TSQL: Computing Balance

  • Guys,

    I have following scenario where I have to calculate balance for each unique code

    CODE PAIDDUEBALANCE

    ___________________________________

    AA1040

    AA1040

    AA1040

    BB80100

    BB10100

    In the above example for CODE 'AA' balance should read 30, 20, 10 and for code 'BB' balance should 20, 1o.

    Is there any way using TSQL code to accomplish this??

    Any suggestions and inputs would help

    Thanks

  • Hi,

    Try this

    --separate into two tables. The total due, from what I can see, is constant. If it's not constant then it should at

    --least still be in a separate table as it remains constant across multiple transactions.

    declare @Trans table( transNum int identity(1,1) primary key clustered, Code char(2), Paid money )

    declare @Owing table( Code char(2) primary key clustered, Due money )

    insert into @Trans( code, paid )

    select 'AA', 10

    UNION ALL

    select 'AA', 10

    UNION ALL

    select 'AA', 10

    UNION ALL

    select 'BB', 80

    UNION ALL

    select 'BB', 10

    insert into @Owing ( Code, Due )

    select 'AA', 40

    UNION ALL

    select 'BB', 100

    --running total. For max efficiency you should look up Jeff Moden's recent article on the subject and also look up triangular joins and RBAR

    select

    Trans.transNum, Trans.Code, Paid,

    Owing.Due - ( select sum(Paid) as sumPaid

    from @Trans TransRBAR

    where TransRBAR.transNum <= Trans.transNum

    and TransRBAR.code = Trans.code

    ) as Balance

    from @Trans Trans

    inner join @Owing Owing

    on Trans.Code = Owing.Code

    order by Trans.transNum, Trans.Code

    Note that I've separated the data into two tables. Does the DUE column's value change over time? If so, or even if it doesn't, I think you should have it in a separate table.

    Also, you'll need a column to imply an ordering to the transactions - I've added a TransNum column for that purpose. In a banking scenario you'll probably have a similar column as well as a datetime.

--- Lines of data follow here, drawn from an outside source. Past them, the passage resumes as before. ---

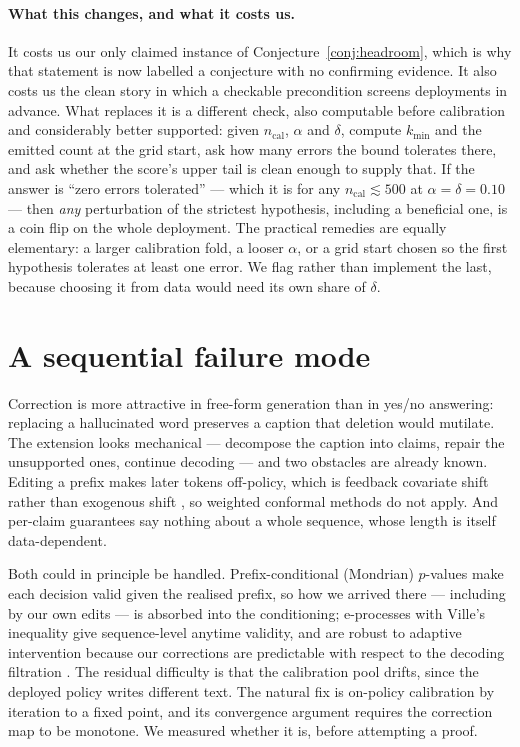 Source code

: \documentclass[review,number,doubleblind]{elsarticle}
\theoremstyle{plain}
\theoremstyle{definition}
\theoremstyle{remark}
\begin{document}
\paragraph{What this changes, and what it costs us.}
It costs us our only claimed instance of Conjecture~\ref{conj:headroom}, which is why that
statement is now labelled a conjecture with no confirming evidence. It also costs us the clean
story in which a checkable precondition screens deployments in advance. What replaces it is a
different check, also computable before calibration and considerably better supported: given
$n_{\mathrm{cal}}$, $\alpha$ and $\delta$, compute $k_{\min}$ and the emitted count at the grid
start, ask how many errors the bound tolerates there, and ask whether the score's upper tail is
clean enough to supply that. If the answer is ``zero errors tolerated'' --- which it is for any
$n_{\mathrm{cal}}\lesssim500$ at $\alpha=\delta=0.10$ --- then \emph{any} perturbation of the
strictest hypothesis, including a beneficial one, is a coin flip on the whole deployment. The
practical remedies are equally elementary: a larger calibration fold, a looser $\alpha$, or a
grid start chosen so the first hypothesis tolerates at least one error. We flag rather than
implement the last, because choosing it from data would need its own share of $\delta$.

\section{A sequential failure mode}
\label{sec:sequential}

Correction is more attractive in free-form generation than in yes/no answering: replacing a
hallucinated word preserves a caption that deletion would mutilate. The extension looks
mechanical --- decompose the caption into claims, repair the unsupported ones, continue
decoding --- and two obstacles are already known. Editing a prefix makes later tokens
off-policy, which is feedback covariate shift rather than exogenous shift
\citep{fannjiang2022fcs}, so weighted conformal methods \citep{tibshirani2019} do not apply.
And per-claim guarantees say nothing about a whole sequence, whose length is itself
data-dependent.

Both could in principle be handled. Prefix-conditional (Mondrian) $p$-values make each
decision valid given the realised prefix, so how we arrived there --- including by our own
edits --- is absorbed into the conditioning; e-processes with Ville's inequality give
sequence-level anytime validity, and are robust to adaptive intervention because our
corrections are predictable with respect to the decoding filtration
\citep{waudbysmith2024,ramdas2023}. The residual difficulty is that the calibration pool
drifts, since the deployed policy writes different text. The natural fix is on-policy
calibration by iteration to a fixed point, and its convergence argument requires the
correction map to be monotone. We measured whether it is, before attempting a proof.
\end{document}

    The above code could be more efficient - look up Jeff Moden's article on running totals on this site. If you don't have too many rows it should be ok. The other alternative is to actually calculate and store the balance as each transaction's entered. This way you needn't calculate anything and you wouldn't accumulate rounding errors, etc (I've not written financial stuff but that's something I'd worry about if interest, etc is involved).

  • AM,

    Ian is absolutely correct... for very small groups of rows by account, the example he gave will work just fine albeit a little slower than you may expect (just as Ian said). The reason why it does run horribly slow on larger groups of rows is because of a thing called a "Triangular Join" which is half as bad as a full "Square" or Cross-Join. Here's why Triangular Joins are so bad...

    http://www.sqlservercentral.com/articles/T-SQL/61539/

    As Ian also suggested, if you do have accounts with large numbers of rows, you can calculate the new balance everytime a new row is added. You do have to be a bit careful to make sure the code is perfect so the balance never gets out of sync.

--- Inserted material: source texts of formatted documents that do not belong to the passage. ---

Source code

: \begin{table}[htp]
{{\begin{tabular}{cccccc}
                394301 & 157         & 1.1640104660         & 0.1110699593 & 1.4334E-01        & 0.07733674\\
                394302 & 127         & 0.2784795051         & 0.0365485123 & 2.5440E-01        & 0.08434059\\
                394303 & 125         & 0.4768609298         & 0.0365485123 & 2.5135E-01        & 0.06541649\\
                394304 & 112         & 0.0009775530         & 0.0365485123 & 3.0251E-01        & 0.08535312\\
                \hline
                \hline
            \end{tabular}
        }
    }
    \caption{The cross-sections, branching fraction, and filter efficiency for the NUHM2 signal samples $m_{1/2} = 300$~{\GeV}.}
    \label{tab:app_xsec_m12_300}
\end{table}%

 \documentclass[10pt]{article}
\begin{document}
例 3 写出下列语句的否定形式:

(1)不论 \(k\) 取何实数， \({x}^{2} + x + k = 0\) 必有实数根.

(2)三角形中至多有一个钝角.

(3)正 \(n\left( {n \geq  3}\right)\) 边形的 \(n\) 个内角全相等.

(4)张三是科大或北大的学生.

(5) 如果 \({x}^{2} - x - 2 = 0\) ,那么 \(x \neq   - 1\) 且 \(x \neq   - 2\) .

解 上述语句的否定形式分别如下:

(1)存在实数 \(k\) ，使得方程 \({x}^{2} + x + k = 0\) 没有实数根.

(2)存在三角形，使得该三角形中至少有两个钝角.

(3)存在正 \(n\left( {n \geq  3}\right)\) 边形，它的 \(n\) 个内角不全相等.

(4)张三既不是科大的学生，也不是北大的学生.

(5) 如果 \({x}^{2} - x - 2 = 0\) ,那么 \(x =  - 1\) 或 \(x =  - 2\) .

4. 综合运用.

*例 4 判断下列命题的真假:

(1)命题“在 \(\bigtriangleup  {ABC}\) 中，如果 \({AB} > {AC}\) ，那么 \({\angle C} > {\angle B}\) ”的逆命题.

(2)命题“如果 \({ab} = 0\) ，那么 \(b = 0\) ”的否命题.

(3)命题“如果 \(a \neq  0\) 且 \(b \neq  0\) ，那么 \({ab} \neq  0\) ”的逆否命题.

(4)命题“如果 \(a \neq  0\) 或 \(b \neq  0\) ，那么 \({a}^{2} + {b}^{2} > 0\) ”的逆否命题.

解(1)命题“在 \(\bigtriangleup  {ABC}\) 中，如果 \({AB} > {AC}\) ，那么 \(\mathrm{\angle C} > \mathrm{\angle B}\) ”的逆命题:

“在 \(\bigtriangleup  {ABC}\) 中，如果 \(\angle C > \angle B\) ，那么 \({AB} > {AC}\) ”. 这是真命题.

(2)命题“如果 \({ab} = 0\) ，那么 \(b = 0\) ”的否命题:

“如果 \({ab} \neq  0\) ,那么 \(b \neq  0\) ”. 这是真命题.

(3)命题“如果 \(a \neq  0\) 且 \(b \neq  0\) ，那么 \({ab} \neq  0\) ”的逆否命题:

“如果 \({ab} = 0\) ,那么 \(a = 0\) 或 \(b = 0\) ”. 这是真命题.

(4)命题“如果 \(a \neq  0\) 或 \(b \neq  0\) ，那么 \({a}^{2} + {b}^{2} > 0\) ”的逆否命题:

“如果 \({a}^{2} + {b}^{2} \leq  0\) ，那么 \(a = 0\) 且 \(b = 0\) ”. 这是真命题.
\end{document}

    Or, (again, as Ian suggested) you can recalculate the balance either for a given account or the whole shootin' match using the code that Ian pointed out at the following URL...

    http://www.sqlservercentral.com/articles/Advanced+Querying/61716/

    ... it'll do a grouped running balance across a million rows, regardless of the number of rows per account, in about 7-10 seconds.

    Ian, thanks for the honorable mention!

    --Jeff Moden


    RBAR is pronounced "ree-bar" and is a "Modenism" for Row-By-Agonizing-Row.
    First step towards the paradigm shift of writing Set Based code:
    ________Stop thinking about what you want to do to a ROW... think, instead, of what you want to do to a COLUMN.

    Change is inevitable... Change for the better is not.


    Helpful Links:
    How to post code problems
    How to Post Performance Problems
    Create a Tally Function (fnTally)

  • i'm confused. assuming there's some column that can order the payments sequentially/chronologically, can't this be solved with a simple self join?

    create table #z

    ( seq int not null, code char(2), paid int, due int )

    go

    insert into #z values (1,'AA',10,40)

    insert into #z values (2,'AA',10,40)

    insert into #z values (3,'BB',80,100)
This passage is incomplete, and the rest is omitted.